There are multiple tools available on the Internet that can sweep password repositories to identify weak passwords or those that are known to have been compromised in a previous data breach. Alternatively, the Bitwarden password manager has a Health Check capability that performs a similar sweep and alerts users to weak, re-used, or compromised passwords.

What are the HIPAA password change requirements?

Although the text of HIPAA Includes a clause stating Covered Entities should implement procedures for creating, changing, and safeguarding passwords, this addressable requirement was written prior to NIST changing its recommendations for password best practices. The current guidance is that passwords should only be changed when there is evidence of compromise.

Are there HIPAA account lockout requirements?
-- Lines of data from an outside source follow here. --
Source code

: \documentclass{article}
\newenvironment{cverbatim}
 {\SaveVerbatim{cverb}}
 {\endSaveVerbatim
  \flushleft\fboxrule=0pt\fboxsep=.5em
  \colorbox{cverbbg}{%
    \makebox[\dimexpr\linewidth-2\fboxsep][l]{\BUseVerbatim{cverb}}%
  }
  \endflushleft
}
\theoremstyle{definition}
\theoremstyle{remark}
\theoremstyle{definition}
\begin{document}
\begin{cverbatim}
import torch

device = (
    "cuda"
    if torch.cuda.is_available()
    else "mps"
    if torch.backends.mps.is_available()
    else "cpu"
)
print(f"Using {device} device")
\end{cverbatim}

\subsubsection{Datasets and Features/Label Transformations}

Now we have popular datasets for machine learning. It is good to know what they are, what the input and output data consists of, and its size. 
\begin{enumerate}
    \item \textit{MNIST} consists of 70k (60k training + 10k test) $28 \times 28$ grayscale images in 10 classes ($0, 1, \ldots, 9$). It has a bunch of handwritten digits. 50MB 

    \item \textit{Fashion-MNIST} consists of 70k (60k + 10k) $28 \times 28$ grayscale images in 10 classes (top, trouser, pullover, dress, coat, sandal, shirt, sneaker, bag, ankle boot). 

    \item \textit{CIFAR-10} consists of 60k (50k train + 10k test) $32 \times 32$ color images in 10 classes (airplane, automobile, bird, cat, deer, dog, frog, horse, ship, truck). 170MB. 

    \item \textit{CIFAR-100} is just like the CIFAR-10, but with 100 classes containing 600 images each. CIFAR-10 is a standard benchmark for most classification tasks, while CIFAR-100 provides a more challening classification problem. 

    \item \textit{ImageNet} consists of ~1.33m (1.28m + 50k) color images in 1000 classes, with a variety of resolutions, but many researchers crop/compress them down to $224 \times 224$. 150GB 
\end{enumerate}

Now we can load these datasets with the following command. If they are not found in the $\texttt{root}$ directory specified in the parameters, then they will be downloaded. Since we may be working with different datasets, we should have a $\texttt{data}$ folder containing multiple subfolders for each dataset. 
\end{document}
Under the technical safeguards of the HIPAA Security Rule, there is an addressable implementation specification that Covered Entities should “implement electronic procedures that terminate an electronic session after a predetermined time of inactivity.” The purpose of this specification is to prevent the unauthorized disclosure of ePHI when a workstation or device is left unattended, but it is a security best practice to apply it to all workstation and devices.

Does HIPAA require MFA?

Multi-factor authentication (MFA) is not a requirement of HIPAA per se. However, if a Covered Entity conducts a risk assessment that identifies weaknesses in their information access management, MFA could be used as a reasonable and appropriate security measure to address the weaknesses.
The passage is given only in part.